Saved data entries:
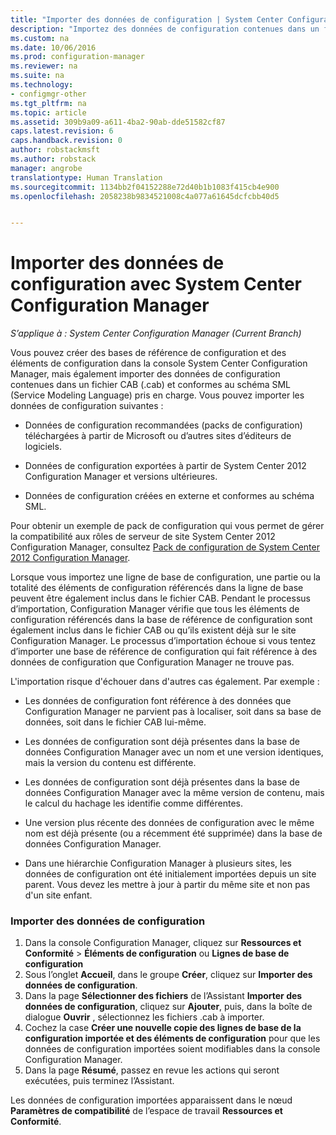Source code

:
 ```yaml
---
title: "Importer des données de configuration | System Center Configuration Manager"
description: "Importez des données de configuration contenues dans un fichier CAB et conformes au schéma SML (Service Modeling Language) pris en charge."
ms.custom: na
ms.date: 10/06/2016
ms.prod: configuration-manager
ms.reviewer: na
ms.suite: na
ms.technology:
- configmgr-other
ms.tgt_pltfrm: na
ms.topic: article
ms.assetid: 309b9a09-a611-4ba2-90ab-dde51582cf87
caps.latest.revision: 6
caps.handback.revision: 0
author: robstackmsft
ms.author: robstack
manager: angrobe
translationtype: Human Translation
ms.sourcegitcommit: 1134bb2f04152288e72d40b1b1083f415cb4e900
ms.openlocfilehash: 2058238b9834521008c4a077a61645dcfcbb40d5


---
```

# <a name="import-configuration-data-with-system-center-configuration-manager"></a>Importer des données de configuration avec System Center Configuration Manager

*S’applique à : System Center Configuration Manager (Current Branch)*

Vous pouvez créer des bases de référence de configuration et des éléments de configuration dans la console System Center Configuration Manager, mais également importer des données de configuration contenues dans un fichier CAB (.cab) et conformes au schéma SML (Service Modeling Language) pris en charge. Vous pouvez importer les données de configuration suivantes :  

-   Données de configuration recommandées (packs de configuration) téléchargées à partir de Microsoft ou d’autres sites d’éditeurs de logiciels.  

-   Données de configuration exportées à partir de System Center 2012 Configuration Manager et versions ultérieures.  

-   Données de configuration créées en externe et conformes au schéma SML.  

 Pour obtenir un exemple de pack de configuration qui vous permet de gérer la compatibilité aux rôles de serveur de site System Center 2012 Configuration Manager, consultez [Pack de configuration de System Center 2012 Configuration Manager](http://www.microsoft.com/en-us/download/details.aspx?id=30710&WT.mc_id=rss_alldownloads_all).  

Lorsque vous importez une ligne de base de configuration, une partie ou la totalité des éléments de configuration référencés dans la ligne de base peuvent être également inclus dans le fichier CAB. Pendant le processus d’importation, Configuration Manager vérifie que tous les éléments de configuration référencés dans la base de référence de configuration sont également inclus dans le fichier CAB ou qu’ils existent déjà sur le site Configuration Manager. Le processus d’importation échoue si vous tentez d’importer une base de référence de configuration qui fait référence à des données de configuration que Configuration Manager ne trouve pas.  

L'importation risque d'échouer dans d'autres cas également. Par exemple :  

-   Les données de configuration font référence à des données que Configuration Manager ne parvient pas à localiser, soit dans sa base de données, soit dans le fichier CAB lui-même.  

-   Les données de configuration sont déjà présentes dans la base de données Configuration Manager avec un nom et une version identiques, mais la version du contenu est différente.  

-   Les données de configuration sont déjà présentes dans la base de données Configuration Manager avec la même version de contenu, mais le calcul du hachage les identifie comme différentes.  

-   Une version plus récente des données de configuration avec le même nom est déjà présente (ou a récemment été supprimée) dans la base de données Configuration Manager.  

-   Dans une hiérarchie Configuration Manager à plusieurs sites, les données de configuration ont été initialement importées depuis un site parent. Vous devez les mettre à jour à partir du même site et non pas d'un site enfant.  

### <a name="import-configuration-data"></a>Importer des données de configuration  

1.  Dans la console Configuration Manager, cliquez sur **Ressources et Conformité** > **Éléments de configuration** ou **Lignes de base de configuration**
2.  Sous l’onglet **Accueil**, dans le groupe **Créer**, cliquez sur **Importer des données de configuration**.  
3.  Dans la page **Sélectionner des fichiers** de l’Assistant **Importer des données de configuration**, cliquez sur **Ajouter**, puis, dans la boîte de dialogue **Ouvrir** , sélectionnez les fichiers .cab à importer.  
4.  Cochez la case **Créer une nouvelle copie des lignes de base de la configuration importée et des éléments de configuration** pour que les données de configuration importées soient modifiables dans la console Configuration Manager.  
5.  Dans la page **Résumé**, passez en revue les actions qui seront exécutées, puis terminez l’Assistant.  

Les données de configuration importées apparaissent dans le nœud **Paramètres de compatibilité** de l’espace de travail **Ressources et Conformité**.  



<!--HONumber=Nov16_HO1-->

==

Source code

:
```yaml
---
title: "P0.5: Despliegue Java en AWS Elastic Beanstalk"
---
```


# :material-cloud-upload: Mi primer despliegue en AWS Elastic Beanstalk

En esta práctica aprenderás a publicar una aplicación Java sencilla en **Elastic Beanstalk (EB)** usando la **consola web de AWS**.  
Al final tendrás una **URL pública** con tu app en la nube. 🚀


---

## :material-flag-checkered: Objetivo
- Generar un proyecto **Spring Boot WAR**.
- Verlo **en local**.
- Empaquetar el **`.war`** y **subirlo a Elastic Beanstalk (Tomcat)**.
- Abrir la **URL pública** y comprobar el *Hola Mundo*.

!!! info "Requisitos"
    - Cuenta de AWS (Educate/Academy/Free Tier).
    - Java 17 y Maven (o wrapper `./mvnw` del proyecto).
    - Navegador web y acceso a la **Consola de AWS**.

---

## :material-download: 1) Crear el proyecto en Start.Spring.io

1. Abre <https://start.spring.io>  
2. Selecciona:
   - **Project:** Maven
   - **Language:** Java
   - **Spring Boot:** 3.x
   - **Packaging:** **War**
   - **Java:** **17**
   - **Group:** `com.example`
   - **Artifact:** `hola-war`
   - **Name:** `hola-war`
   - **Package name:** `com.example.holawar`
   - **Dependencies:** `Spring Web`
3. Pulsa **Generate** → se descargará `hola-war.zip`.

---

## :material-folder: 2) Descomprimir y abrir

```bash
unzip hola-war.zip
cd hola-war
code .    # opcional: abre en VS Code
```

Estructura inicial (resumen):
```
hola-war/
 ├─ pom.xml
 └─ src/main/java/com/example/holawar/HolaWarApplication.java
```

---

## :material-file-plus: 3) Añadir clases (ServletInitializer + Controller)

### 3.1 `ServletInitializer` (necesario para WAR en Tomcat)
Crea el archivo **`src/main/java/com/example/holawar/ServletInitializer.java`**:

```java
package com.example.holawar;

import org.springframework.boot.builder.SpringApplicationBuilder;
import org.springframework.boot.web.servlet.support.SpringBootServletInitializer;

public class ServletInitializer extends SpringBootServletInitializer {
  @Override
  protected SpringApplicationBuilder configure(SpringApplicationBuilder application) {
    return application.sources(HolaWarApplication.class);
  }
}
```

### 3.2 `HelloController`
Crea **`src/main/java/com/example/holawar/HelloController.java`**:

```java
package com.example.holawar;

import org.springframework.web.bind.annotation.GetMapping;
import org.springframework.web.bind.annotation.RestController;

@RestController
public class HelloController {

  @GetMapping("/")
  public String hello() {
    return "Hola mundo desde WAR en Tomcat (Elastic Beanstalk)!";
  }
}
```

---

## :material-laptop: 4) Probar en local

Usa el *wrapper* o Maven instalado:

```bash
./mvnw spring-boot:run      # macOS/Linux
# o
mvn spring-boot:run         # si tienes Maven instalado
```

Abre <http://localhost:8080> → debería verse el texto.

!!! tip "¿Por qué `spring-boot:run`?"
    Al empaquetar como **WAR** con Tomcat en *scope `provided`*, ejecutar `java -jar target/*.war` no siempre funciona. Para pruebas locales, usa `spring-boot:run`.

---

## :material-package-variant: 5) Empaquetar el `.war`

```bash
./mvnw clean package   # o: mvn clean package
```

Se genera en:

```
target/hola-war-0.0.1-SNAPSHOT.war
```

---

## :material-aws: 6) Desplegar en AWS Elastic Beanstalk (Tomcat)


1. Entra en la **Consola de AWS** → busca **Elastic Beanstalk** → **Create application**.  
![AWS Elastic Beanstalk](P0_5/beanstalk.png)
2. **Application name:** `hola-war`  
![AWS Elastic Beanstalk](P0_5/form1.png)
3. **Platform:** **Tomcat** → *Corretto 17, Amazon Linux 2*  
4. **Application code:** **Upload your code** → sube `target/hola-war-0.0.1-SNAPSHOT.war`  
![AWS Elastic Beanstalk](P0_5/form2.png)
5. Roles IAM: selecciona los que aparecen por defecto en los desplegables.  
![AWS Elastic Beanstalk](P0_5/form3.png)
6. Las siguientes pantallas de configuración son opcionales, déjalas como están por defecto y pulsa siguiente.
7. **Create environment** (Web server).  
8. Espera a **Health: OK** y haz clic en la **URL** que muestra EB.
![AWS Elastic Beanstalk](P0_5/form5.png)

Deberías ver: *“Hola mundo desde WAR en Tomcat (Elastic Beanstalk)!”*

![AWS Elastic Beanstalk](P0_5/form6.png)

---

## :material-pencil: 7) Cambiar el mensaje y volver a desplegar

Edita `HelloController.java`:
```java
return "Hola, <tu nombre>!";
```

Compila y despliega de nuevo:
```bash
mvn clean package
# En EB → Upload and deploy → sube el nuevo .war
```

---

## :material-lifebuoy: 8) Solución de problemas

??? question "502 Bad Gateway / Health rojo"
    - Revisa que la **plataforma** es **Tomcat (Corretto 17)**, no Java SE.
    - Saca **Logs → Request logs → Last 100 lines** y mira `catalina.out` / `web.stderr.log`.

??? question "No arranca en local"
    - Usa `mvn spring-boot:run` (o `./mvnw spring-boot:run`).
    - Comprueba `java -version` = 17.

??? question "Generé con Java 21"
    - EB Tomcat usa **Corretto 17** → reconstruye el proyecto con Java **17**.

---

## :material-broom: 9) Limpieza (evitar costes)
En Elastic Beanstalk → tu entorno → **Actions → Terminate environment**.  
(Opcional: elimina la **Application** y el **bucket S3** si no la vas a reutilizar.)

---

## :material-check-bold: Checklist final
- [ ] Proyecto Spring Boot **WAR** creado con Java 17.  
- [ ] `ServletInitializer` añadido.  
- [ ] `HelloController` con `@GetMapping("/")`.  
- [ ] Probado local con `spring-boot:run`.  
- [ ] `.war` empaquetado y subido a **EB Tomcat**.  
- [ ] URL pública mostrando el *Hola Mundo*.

* * *

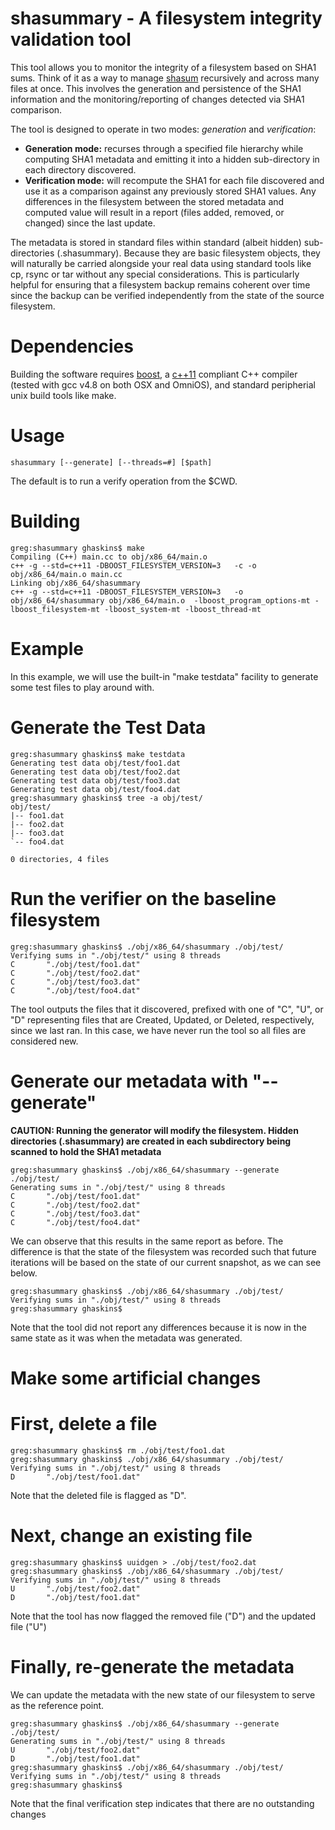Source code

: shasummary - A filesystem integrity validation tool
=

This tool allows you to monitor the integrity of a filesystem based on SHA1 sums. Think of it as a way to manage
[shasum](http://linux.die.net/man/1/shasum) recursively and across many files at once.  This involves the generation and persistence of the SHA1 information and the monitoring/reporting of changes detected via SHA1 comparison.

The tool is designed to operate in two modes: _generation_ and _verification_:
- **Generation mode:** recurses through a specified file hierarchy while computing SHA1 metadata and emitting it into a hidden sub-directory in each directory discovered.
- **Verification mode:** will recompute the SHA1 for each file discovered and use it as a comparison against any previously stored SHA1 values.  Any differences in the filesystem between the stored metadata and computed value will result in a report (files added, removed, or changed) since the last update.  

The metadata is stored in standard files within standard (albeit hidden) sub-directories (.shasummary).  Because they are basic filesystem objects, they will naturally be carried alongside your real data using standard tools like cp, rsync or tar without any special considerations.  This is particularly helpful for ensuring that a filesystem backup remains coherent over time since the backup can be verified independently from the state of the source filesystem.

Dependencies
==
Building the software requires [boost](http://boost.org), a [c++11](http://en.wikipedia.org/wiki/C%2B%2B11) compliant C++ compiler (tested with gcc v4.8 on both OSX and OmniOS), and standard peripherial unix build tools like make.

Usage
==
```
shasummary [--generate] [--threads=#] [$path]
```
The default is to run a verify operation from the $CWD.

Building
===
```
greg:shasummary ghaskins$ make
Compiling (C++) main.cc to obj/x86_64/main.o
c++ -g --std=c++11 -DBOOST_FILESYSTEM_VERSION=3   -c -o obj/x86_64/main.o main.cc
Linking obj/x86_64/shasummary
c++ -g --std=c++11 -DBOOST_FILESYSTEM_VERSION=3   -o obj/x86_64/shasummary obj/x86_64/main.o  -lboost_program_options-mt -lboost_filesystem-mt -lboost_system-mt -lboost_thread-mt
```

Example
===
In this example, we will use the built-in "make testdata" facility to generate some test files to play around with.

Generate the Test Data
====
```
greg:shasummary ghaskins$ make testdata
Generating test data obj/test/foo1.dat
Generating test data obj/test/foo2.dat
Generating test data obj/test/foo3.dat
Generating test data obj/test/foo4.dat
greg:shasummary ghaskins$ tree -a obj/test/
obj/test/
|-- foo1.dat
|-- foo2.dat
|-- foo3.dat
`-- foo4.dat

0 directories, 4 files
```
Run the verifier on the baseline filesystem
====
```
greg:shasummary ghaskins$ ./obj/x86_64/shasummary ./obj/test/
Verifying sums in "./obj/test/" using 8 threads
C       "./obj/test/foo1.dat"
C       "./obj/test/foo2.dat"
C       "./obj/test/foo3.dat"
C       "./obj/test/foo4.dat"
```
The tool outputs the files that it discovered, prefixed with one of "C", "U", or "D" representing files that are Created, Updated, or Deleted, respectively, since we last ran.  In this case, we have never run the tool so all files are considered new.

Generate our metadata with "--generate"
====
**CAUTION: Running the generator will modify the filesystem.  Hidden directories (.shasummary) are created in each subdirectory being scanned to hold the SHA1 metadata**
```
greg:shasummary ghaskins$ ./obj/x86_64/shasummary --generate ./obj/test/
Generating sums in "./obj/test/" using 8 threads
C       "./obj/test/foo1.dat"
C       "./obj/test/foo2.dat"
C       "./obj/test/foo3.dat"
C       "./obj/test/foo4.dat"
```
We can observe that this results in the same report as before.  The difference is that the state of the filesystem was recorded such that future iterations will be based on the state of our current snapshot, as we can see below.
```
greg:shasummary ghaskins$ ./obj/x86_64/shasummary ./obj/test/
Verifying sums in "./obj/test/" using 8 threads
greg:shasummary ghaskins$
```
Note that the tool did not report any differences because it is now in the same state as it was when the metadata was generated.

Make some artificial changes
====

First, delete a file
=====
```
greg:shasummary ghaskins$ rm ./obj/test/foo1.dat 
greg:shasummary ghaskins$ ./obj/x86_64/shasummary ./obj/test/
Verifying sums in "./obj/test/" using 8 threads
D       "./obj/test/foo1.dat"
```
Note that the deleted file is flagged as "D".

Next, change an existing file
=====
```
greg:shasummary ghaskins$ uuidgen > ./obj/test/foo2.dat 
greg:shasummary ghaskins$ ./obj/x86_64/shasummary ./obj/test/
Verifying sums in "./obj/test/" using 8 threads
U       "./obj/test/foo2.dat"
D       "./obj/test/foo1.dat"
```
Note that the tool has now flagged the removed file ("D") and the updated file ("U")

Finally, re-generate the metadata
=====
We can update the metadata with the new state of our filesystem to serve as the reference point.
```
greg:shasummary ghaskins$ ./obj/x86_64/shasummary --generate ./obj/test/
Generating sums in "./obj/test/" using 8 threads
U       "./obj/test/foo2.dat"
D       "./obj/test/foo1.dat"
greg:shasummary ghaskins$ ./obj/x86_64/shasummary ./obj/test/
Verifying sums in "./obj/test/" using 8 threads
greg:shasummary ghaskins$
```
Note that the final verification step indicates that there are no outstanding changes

- _AIM OF THE EXERCISE_
Your response should contain each line of the entries above that holds the string "bind".

- _EXERCISE RESPONSE_
import org.springframework.web.bind.annotation.GetMapping;
import org.springframework.web.bind.annotation.RestController;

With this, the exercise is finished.